2. The method of claim 1 , wherein the selected content comprises at least one of text, audio, an image, a video, and a web link.
3. The method of claim 1 , the web page being displayed in response to a user search query in a search engine, and the first keyword being determined based on the web page and the user search query.
4. The method of claim 1 , comprising
determining a category of the first keyword, a category being selected from the group of a noun, a verb, a place, a person, and an other part of speech; and
generating content, using a natural language text generation algorithm, based on the first keyword and the determined category.
5. The method of claim 1 , comprising
receiving content extracted from a web page provided by the search engine in response to a query having the first keyword; and
adding the content to the web page to improve the page rank of the web page.
6. A method for generating content for an advertisement, comprising
processing a database using orthogonal corpus indexing to derive a plurality of keywords being related to content in the database;
receiving an ad word related to the advertisement;
determining a first keyword related to the received ad word;
selecting content from the database based on at least one of the first keyword and the received ad word; and
adding the selected content to the advertisement for display.
7. The method of claim 6 , the advertisement being displayed in response to a user search query in a search engine, and the first keyword being determined based on the received ad word and the user search query.
8. The method of claim 6 , the advertisement being displayed in response to a user search query in a search engine, and the selected content being added to the advertisement to improve the ranking of the advertisement among advertisements displayed in a search engine results page corresponding to the user search query.
9. The method of claim 6 , comprising
determining a first category of the first keyword and a second category of the received ad word, a category being selected from the group of a noun, a verb, a place, a person, and an other part of speech; and
generating the content, using a natural language text generation algorithm, based on the at least one of the first keyword and the received ad word and their respective category.
10. The method of claim 6 , comprising
receiving content extracted from a web page provided by a search engine in response to a query having at least the first keyword and the received ad word; and
adding the content to the advertisement for display.
11. The method of claim 6 , wherein the selected content comprises at least one of text, audio, an image, a video, and a web link.
12. A system for improving ranking in a search engine of a web page comprising:
a processor configured to:
process a database using orthogonal corpus indexing to derive a plurality of keywords related to content in the database;
process the web page to determine a first keyword that relates to content of the web page;
select content from the database based on the first keyword; and
add the selected content to the web page to improve the page rank of the web page.

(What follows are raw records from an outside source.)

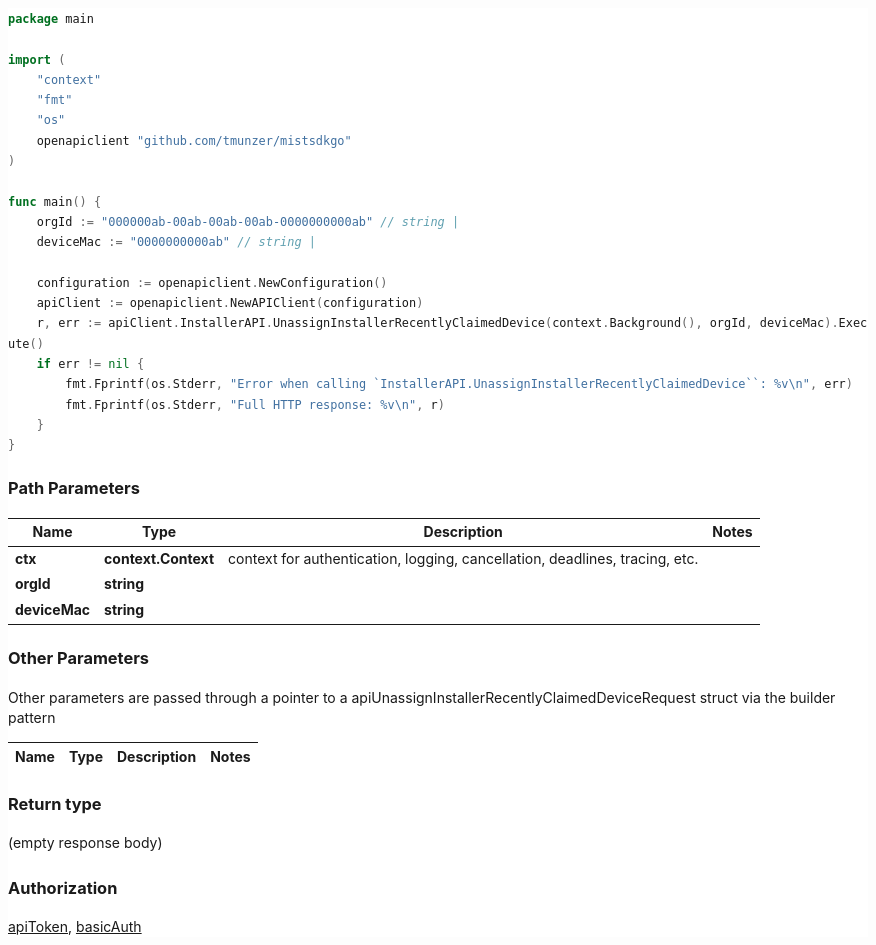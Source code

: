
 ```go
package main

import (
	"context"
	"fmt"
	"os"
	openapiclient "github.com/tmunzer/mistsdkgo"
)

func main() {
	orgId := "000000ab-00ab-00ab-00ab-0000000000ab" // string | 
	deviceMac := "0000000000ab" // string | 

	configuration := openapiclient.NewConfiguration()
	apiClient := openapiclient.NewAPIClient(configuration)
	r, err := apiClient.InstallerAPI.UnassignInstallerRecentlyClaimedDevice(context.Background(), orgId, deviceMac).Execute()
	if err != nil {
		fmt.Fprintf(os.Stderr, "Error when calling `InstallerAPI.UnassignInstallerRecentlyClaimedDevice``: %v\n", err)
		fmt.Fprintf(os.Stderr, "Full HTTP response: %v\n", r)
	}
}
```

### Path Parameters


Name | Type | Description  | Notes
------------- | ------------- | ------------- | -------------
**ctx** | **context.Context** | context for authentication, logging, cancellation, deadlines, tracing, etc.
**orgId** | **string** |  | 
**deviceMac** | **string** |  | 

### Other Parameters

Other parameters are passed through a pointer to a apiUnassignInstallerRecentlyClaimedDeviceRequest struct via the builder pattern


Name | Type | Description  | Notes
------------- | ------------- | ------------- | -------------



### Return type

 (empty response body)

### Authorization

[apiToken](../README.md#apiToken), [basicAuth](../README.md#basicAuth)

13. The system of claim 12 , the web page being displayed in response to a user search query in a search engine, and the first keyword being determined based on the web page and the user search query.
14. The system of claim 12 , comprising the processor configured to
determine a category of the first keyword, a category being selected from the group of a noun, a verb, a place, a person, and an other part of speech; and
generate the content, using a natural language text generation algorithm, based on the first keyword and the determined category.
15. The system of claim 12 , comprising the processor configured to
receive content extracted from a web page provided by the search engine in response to a query having the first keyword; and
add the content to the web page to improve the page rank of the web page.
16. A system for generating content for an advertisement, comprising a processor configured to
process a database using orthogonal corpus indexing to derive a plurality of keywords being related to content in the database;
receive an ad word related to the advertisement;
determine a first keyword related to the received ad word;
select content from the database based on at least one of the first keyword and the received ad word; and
add the selected content to the advertisement for display.
17. The system of claim 16 , the advertisement being displayed in response to a user search query in a search engine, and the first keyword being determined based on the received ad word and the user search query.
18. The system of claim 16 , the advertisement being displayed in response to a user search query in a search engine, and the selected content being added to the advertisement to improve the ranking of the advertisement among advertisements displayed in a search engine results page corresponding to the user search query.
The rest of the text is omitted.